EPLVLEREPRAETERITORVM: Anna Nazo 3D Prints the Dust of Yesterday with Today’s Powder

A haunting exhibit using the Latin alphabet, whose decedent I use now to write this article, acts as inspiration and installation for Anna Nazo’s 3D printed design in the drawing for artist of the year at this year’s London 3D Printshow. Constructed with 3D studio Max 2010, Adobe Soundbooth CS5, Z Brush, professional software for preparing the 3D models, the designs came to printed fruition with a ProJet 660 Pro 3D printer. The design was not simply transferred from a computer design to an object from filament. A laborious and intricate process combining facets of language and history and culture culminated in the piece known as The Garden EPLVLEREPRAETERITORVM, otherwise known as from the dust of the past in modern English.

The process alone exalts Nazo’s artistic cultivation of what we understand as “data” or “technology” both old and new.

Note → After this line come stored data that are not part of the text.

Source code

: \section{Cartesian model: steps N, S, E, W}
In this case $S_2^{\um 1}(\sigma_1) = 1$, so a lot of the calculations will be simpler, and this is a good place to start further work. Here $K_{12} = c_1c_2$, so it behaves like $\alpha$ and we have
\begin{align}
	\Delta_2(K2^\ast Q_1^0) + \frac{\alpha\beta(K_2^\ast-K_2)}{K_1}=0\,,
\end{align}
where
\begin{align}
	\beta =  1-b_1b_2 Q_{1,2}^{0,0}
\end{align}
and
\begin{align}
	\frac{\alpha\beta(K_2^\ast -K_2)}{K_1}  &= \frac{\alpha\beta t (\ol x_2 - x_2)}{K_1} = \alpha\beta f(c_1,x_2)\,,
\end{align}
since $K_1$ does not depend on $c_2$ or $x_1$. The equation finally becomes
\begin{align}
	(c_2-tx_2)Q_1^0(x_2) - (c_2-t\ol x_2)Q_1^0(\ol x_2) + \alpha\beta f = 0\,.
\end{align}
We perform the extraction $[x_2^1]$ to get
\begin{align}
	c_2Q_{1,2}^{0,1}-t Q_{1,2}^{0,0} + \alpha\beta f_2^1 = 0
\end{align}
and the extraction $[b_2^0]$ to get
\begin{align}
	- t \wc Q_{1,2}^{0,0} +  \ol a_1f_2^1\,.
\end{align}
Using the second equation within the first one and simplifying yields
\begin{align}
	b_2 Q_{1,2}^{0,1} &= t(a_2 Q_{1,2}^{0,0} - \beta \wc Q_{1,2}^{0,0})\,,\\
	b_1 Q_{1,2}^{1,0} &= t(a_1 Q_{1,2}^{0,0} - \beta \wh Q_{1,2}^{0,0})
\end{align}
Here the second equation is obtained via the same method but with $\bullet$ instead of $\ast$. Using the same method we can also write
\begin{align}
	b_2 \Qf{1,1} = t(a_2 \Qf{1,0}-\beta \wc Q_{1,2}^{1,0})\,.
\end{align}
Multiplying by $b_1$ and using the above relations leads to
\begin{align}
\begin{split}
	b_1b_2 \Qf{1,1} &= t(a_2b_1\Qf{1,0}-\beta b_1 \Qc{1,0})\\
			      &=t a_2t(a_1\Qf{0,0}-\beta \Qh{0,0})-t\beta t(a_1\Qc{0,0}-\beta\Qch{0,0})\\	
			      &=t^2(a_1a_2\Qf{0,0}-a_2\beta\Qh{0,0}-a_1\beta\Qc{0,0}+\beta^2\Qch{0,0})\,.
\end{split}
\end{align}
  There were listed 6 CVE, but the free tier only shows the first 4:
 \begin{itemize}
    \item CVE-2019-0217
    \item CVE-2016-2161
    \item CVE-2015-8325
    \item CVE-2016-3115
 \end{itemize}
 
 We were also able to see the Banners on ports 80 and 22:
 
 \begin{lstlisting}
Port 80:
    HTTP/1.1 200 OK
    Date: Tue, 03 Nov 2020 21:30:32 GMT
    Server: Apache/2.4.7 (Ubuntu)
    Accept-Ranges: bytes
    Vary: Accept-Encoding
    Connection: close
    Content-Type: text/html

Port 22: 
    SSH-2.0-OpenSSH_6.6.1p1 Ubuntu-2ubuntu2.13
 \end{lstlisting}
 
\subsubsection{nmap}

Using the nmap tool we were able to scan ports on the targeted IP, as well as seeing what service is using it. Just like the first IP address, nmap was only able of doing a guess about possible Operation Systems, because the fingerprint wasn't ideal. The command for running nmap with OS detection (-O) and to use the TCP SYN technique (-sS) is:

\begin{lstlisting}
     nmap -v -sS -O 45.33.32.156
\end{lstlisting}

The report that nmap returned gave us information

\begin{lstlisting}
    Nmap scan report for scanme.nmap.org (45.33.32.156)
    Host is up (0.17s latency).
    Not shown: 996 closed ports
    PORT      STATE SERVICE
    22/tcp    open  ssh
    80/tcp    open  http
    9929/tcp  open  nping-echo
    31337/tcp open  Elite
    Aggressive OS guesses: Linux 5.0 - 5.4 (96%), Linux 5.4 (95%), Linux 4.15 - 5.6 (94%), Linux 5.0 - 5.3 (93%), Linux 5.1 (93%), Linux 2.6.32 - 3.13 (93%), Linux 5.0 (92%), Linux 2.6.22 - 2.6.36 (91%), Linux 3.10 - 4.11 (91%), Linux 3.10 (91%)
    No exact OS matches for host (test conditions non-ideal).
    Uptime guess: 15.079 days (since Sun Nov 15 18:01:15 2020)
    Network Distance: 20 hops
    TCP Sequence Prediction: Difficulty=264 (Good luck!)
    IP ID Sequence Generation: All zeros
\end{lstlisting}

In order to better understand the significance and theme of Nazo’s work, it would behoove the viewer to understand language and a construction by humans. Language in terms of an alphabet, the written word, is similar to the process of coding and using the code to form abstract and concrete forms. 3DP acts in the same way with its software and print process, although as such technology becomes increasingly global, the “language” becomes more universal than any an alphabet could achieve.

3D printed The Garden EPLVLEREPRAETERITORVM at London #D Printshow

Besides delving into tradition with an extinct language, Nazo applied sound to the objects’ form. Initially, she used 3D studio Max to create the 3D letters based on those found on the Trajan Column, a large Roman column honoring the emperor Trajan. Using Adobe Soundbooth, Nazo had an individual who specializes in ancient languages record pronunciation of the alphabet with 23 letters from A.D. 113. Using data from the coordinates of the dots in the sound waves to distort the 3D models of the letters in 3D Studio Max, Nazo developed a unique distortion. For maximum effect, Nazo impressed the same process across the x, y, and z axis. With Z Brush, the models were cleaned and prepped for a powder print with the ProJet 660 Pro 3D printer.

The Garden EPLVLEREPRAETERITORVM 3D printed alphabet 3D printshow

The distortion makes the letters appear ethereal as if adrift in the haze of time and memory. Once known and used symbols become distorted and transmuted by the very use of them for their intended purpose. Yet the objects could only be made with modern technology. The Garden EPLVLEREPRAETERITORVM looks like an exhumed language, what happens when we try to revive what passed away or hold on to something lingering from a storied past. The Garden of dust of the past formed in the powder of today.